(TASK STATEMENT) Among the lines below, keep only those from the one containing "2D table for" through the one containing "# Basic-Banking-System", and reproduce them exactly.

BEGIN DATA LISTING

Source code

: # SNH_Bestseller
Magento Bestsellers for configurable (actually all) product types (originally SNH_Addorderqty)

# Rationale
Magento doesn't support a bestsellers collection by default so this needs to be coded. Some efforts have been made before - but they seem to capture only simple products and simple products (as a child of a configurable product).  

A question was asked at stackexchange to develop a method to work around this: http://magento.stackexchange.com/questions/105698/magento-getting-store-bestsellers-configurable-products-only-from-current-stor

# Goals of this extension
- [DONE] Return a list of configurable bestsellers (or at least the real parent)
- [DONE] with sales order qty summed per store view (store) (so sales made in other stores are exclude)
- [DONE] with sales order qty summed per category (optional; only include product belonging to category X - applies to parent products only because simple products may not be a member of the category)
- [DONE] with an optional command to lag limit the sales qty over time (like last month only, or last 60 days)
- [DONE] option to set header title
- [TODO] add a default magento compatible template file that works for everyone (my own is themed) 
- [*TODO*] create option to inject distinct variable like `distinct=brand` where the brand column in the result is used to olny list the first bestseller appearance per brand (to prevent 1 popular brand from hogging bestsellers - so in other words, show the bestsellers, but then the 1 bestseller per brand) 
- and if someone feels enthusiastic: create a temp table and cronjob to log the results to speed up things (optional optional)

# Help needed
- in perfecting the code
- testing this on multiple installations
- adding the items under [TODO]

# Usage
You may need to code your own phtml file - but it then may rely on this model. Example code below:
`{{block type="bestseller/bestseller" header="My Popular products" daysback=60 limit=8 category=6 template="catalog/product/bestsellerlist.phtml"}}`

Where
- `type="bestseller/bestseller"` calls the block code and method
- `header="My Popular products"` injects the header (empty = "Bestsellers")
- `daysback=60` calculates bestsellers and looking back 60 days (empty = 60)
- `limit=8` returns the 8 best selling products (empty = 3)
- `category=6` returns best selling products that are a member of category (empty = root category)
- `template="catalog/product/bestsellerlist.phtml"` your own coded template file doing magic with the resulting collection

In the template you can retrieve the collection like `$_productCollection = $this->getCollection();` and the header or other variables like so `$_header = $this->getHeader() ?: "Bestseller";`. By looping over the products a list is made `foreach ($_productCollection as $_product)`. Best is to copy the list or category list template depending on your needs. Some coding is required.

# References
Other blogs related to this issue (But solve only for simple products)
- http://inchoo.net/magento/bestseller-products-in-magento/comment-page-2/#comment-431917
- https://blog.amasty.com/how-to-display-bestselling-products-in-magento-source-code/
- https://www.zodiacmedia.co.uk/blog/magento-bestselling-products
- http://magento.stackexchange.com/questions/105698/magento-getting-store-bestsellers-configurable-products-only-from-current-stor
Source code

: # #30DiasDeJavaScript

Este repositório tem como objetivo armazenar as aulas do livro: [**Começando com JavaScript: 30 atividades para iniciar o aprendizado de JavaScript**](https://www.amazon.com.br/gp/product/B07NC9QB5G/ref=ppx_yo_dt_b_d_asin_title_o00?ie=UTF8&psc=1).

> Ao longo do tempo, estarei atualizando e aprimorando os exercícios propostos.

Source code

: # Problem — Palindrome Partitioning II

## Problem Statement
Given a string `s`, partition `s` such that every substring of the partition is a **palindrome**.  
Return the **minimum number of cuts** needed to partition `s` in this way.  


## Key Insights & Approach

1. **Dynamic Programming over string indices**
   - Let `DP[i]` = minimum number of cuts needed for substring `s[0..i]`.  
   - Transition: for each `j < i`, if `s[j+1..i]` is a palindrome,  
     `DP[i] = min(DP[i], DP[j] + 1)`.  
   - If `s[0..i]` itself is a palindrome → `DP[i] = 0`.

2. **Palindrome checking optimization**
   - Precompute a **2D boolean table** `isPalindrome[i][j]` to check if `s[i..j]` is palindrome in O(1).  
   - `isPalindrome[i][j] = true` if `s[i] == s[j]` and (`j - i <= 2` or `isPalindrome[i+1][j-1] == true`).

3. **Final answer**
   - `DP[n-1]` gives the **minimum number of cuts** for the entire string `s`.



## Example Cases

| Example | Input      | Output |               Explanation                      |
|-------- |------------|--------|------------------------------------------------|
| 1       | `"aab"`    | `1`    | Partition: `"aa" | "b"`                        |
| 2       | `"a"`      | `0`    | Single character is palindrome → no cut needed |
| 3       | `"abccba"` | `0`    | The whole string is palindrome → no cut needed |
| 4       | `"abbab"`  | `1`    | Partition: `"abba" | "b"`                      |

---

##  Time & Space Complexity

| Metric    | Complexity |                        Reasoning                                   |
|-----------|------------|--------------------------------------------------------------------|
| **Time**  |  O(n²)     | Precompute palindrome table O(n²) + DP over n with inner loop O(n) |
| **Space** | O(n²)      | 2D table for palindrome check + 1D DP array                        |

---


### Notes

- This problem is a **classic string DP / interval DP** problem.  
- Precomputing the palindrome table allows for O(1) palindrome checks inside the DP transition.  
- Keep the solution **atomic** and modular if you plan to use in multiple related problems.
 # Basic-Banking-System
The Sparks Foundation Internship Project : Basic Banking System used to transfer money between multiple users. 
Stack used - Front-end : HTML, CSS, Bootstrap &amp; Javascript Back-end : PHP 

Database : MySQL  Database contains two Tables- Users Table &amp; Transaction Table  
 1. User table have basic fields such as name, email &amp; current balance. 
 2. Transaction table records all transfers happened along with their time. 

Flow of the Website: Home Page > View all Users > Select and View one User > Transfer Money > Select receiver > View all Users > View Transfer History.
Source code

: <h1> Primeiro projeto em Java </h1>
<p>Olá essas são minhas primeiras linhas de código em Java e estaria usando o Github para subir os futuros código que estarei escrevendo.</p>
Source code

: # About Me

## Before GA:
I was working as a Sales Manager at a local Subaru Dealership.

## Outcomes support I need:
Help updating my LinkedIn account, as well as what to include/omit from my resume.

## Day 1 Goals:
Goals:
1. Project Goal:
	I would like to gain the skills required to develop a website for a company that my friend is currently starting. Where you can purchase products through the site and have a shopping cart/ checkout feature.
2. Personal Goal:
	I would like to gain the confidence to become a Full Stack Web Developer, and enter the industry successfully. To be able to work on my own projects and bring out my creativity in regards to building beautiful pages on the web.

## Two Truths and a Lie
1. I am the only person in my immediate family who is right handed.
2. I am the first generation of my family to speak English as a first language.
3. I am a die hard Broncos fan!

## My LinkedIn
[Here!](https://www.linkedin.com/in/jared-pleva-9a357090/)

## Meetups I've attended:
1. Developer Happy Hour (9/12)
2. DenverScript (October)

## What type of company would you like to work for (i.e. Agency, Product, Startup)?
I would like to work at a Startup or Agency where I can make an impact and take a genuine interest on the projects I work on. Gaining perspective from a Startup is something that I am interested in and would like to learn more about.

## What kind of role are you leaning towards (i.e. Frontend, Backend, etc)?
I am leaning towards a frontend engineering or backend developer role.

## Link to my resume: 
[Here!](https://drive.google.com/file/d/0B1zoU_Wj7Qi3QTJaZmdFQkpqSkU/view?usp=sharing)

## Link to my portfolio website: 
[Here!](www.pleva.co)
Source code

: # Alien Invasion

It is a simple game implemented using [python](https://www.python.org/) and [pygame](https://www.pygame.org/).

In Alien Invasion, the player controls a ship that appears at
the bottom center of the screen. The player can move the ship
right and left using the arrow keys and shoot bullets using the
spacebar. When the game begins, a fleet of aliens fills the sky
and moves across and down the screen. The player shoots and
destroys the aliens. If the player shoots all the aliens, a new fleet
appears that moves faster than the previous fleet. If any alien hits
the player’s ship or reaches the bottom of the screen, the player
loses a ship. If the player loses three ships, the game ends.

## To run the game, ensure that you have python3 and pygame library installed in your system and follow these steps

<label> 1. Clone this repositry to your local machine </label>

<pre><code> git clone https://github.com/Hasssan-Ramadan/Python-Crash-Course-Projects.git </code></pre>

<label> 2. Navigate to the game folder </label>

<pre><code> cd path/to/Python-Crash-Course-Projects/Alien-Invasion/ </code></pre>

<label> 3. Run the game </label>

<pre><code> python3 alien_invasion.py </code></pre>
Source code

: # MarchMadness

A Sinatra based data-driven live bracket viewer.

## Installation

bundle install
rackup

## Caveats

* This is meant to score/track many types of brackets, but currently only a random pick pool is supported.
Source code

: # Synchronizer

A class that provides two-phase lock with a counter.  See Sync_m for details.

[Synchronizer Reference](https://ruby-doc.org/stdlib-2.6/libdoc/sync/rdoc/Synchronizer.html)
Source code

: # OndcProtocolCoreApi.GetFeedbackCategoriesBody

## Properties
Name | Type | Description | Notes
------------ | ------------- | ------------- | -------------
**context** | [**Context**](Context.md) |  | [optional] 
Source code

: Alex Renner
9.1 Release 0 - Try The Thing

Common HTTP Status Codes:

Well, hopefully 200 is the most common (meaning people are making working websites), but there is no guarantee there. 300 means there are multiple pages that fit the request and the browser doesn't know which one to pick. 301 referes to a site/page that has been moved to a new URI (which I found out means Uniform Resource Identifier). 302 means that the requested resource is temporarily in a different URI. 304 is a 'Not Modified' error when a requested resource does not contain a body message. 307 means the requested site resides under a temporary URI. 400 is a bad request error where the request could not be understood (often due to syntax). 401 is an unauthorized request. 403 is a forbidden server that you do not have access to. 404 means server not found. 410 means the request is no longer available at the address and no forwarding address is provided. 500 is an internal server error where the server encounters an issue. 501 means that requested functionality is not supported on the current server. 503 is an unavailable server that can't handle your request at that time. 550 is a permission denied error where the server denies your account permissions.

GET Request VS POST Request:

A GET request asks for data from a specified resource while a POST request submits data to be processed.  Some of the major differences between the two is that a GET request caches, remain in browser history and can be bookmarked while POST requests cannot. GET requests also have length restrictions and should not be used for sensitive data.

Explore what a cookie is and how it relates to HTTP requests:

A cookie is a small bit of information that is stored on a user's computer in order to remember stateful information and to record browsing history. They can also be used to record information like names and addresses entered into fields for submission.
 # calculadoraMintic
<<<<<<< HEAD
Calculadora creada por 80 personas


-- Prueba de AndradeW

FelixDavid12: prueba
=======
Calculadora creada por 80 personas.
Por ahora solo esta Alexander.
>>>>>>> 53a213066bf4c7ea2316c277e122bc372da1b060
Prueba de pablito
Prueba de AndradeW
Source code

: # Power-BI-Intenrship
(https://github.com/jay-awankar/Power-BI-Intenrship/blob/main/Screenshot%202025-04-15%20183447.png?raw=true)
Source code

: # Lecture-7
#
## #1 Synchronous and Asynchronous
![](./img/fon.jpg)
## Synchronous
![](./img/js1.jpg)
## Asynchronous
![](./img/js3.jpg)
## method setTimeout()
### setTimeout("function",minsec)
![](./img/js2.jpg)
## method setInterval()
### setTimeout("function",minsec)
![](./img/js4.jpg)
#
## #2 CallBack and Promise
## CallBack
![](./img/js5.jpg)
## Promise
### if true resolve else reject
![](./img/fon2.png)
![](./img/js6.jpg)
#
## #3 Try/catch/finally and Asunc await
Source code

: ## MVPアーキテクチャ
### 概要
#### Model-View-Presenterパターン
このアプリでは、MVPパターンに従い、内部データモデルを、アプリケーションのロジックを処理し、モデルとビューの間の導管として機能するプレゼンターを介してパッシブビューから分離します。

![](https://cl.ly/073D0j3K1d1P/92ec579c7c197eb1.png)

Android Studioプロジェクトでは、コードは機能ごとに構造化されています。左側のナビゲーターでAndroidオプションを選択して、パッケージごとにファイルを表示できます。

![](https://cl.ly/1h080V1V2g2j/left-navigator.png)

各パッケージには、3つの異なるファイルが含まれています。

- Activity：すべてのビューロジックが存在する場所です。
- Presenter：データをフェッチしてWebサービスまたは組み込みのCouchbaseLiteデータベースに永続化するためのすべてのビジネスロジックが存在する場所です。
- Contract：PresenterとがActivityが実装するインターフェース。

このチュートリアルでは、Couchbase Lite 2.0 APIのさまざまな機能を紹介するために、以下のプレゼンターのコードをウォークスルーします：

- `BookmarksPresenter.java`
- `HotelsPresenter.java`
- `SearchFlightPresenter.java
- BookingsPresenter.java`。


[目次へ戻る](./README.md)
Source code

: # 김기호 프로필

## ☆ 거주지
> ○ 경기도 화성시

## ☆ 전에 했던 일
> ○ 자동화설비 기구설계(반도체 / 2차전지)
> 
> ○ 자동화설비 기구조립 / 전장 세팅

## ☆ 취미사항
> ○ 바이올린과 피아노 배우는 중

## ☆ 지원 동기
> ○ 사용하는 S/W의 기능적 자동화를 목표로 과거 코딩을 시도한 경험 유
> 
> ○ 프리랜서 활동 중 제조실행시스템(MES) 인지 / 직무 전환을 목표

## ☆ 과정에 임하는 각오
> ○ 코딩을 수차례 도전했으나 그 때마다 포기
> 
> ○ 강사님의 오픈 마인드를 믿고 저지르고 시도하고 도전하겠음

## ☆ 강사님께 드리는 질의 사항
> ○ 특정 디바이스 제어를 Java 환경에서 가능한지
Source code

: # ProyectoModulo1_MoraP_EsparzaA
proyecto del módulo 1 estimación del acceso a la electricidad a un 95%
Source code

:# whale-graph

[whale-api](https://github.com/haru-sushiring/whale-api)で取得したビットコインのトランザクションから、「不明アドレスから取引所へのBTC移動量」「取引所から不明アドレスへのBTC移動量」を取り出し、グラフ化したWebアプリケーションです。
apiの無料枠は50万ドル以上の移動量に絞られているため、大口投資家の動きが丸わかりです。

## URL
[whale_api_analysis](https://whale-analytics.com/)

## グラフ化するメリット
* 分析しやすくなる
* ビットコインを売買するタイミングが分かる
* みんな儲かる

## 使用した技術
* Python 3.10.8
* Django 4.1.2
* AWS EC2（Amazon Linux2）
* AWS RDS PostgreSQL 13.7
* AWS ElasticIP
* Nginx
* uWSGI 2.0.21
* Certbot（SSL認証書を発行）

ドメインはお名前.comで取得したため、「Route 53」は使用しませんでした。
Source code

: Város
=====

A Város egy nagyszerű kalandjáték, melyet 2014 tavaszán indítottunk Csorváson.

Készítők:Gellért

END DATA LISTING

(SOLVED PROBLEM)
| **Space** | O(n²)      | 2D table for palindrome check + 1D DP array                        |

---


### Notes

- This problem is a **classic string DP / interval DP** problem.  
- Precomputing the palindrome table allows for O(1) palindrome checks inside the DP transition.  
- Keep the solution **atomic** and modular if you plan to use in multiple related problems.
 # Basic-Banking-System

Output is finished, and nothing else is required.